» **Exercise prompt**
Look through the listing and report every line that has "Implementado" in it.

» **The input**
.....

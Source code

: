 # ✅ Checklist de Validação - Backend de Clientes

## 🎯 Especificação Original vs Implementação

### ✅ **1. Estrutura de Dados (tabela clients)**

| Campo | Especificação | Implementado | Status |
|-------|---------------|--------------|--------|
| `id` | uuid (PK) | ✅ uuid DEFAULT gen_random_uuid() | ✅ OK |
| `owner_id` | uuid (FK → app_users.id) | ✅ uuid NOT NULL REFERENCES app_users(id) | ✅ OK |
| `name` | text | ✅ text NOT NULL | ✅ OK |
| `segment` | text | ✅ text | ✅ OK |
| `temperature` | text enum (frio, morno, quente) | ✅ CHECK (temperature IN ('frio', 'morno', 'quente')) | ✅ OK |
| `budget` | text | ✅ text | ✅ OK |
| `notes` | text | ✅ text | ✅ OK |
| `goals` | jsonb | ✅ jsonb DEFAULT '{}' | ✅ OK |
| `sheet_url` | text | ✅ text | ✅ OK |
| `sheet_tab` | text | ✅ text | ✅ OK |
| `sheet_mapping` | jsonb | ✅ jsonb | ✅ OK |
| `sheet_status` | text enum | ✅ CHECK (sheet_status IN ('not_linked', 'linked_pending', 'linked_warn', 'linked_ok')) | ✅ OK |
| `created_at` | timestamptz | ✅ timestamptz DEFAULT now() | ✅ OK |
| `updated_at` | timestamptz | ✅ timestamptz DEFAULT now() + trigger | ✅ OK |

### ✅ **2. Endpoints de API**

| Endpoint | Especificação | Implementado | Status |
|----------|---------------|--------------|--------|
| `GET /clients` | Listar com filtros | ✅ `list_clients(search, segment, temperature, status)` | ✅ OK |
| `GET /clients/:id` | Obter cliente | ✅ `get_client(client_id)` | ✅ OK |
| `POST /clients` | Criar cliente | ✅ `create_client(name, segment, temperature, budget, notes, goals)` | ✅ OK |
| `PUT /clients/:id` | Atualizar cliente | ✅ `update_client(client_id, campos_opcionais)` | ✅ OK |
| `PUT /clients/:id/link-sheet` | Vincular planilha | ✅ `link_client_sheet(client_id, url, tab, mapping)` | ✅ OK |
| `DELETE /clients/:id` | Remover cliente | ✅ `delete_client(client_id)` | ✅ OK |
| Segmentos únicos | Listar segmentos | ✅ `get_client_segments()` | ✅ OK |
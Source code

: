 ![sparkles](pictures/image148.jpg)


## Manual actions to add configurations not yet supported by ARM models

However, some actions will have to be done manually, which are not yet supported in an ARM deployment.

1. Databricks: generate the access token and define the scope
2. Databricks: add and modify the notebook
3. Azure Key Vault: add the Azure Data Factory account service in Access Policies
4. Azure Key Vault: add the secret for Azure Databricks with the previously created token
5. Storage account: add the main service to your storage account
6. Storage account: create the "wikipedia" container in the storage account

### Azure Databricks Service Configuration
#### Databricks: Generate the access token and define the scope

.....

» **Answer section**
| Campo | Especificação | Implementado | Status |
| Endpoint | Especificação | Implementado | Status |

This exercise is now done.